Getting Started With Helix-MCP

HelixDB conveniently has custom MCP endpoints built into it making it easy for AI agents to interface with it. We also provide an MCP server that you can hook right up to any LLM provider you’re using! This guide shows how to run the server, enable tools, and connect from LLM providers and Claude Desktop.

Prerequisites

  • A running HelixDB instance (local or remote)
  • API keys as needed: OPENAI_API_KEY, GEMINI_API_KEY, VOYAGEAI_API_KEY, ANTHROPIC_API_KEY

Setting up HelixDB

Before running the server in Claude Desktop, you also want to make sure that you have an actual running Helix instance. See our installation guide for that.

Run the MCP Server

from helix.client import Client
from helix.mcp import MCPServer

client = Client(local=True)
mcp = MCPServer("helix-mcp", client)
mcp.run() # runs on http://localhost:8000/mcp/
ToolConfig is used to enable/disable tools.
from helix.mcp import ToolConfig

# Disable search_keyword tool
tool_config = ToolConfig(search_keyword=False)
mcp = MCPServer("helix-mcp", client, tool_config=tool_config)
Embedder is used to embed text into a vector.
from helix.embedding.openai_client import OpenAIEmbedder
embedder = OpenAIEmbedder()
mcp = MCPServer("helix-mcp", client, embedder=embedder)

MCP Tools

  • Session: init, next, collect, reset
  • Traversal: n_from_type, e_from_type, out_step, out_e_step, in_step, in_e_step
  • Filter: filter_items
  • Search: search_vector (needs embedder), search_vector_text (in-house embedding), search_keyword (BM25)
For more information about the MCP tools, see our MCP Guide.

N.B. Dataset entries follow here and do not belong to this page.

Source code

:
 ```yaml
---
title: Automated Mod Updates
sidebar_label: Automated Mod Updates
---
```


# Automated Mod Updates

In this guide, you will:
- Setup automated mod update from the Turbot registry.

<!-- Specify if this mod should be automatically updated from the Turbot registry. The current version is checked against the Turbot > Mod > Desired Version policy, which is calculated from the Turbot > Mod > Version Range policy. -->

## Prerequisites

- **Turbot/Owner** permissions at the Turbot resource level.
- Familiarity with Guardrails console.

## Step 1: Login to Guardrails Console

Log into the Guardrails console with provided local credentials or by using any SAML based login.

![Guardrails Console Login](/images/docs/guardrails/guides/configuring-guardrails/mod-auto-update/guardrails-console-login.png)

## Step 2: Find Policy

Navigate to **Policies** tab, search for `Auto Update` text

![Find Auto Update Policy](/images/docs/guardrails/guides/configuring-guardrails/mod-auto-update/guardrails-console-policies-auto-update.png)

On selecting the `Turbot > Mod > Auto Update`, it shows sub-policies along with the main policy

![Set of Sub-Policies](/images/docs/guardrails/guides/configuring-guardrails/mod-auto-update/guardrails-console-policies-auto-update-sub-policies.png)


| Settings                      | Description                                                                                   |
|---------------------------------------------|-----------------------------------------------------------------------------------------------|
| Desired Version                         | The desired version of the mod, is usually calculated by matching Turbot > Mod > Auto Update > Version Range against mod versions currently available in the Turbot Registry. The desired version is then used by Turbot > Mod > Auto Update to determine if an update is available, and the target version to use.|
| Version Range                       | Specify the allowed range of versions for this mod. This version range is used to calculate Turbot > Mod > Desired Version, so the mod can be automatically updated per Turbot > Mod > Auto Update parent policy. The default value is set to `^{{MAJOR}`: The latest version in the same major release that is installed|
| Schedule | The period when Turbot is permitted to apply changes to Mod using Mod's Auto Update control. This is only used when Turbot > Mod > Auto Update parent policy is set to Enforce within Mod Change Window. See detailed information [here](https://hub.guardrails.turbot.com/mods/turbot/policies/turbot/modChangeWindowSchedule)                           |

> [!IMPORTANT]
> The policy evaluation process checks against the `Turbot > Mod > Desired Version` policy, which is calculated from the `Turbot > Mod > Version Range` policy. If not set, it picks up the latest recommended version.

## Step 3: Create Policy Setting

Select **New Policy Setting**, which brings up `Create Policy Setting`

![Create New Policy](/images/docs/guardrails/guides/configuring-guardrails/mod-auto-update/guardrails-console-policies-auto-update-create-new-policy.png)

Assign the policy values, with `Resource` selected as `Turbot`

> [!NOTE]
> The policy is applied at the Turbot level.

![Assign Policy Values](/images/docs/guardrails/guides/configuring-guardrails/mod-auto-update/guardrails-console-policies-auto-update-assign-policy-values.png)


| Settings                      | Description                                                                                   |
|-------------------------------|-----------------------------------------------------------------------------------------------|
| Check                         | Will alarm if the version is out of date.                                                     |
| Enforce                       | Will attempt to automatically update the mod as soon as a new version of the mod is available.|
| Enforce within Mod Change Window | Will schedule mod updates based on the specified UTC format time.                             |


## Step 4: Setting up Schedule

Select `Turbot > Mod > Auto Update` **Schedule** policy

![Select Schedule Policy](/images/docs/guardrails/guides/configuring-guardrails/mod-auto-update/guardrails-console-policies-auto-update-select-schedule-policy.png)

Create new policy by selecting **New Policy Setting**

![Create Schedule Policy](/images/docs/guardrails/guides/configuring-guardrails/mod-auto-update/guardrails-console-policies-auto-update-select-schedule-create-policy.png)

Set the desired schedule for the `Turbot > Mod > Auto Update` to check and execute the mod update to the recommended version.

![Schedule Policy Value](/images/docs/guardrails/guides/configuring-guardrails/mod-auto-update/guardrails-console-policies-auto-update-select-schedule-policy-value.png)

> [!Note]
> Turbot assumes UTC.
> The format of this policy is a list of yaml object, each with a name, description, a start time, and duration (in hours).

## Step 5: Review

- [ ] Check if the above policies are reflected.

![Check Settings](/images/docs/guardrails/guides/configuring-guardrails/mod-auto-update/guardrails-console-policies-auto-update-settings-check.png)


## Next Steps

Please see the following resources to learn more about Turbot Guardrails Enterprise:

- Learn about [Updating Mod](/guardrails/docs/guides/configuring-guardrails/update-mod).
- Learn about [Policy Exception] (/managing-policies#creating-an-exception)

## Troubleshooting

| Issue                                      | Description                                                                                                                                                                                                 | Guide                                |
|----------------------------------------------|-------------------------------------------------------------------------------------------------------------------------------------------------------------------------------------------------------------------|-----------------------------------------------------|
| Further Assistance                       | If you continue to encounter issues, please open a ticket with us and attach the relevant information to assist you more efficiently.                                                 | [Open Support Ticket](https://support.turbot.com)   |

Enable MCP in Your LLM Provider

OpenAI:
from helix.providers.openai_client import OpenAIProvider
llm = OpenAIProvider(name="openai-llm", instructions="You are helpful...", model="gpt-5-nano", history=True)
llm.enable_mcps("helix-mcp") # defaults to http://localhost:8000/mcp/
Gemini:
from helix.providers.gemini_client import GeminiProvider
llm = GeminiProvider(model="gemini-2.5-flash", history=True)
llm.enable_mcps("helix-mcp") # defaults to http://localhost:8000/mcp/
Anthropic:
from helix.providers.anthropic_client import AnthropicProvider
llm = AnthropicProvider(model="claude-3-5-haiku-20241022", history=True)
llm.enable_mcps("helix-mcp", url="https://your-remote-mcp.example.com/mcp/")
Anthropic does not support local MCP servers with streamable-http. You must use a URL-based MCP server.

Use With Claude Desktop

  1. Get the server script:
curl -O https://raw.githubusercontent.com/HelixDB/helix-py/refs/heads/main/apps/mcp_server.py
  1. Create a uv project and install:
uv init project
cp mcp_server.py project
cd project
uv venv && source .venv/bin/activate
uv add helix-py
  1. Add your embedder to the server script:
from helix.embedding.openai_client import OpenAIEmbedder
embedder = OpenAIEmbedder()
mcp_server = MCPServer("helix-mcp", client, embedder=embedder)
  1. Configure Claude Desktop (macOS path shown):
{
  "mcpServers": {
    "helix-mcp": {
      "command": "uv",
      "args": [
        "--directory",
        "/absolute/path/to/project",
        "run",
        "mcp_server.py"
      ]
    }
  }
}
Don’t forget to adjust the path to your mcp_server.py in the snippet!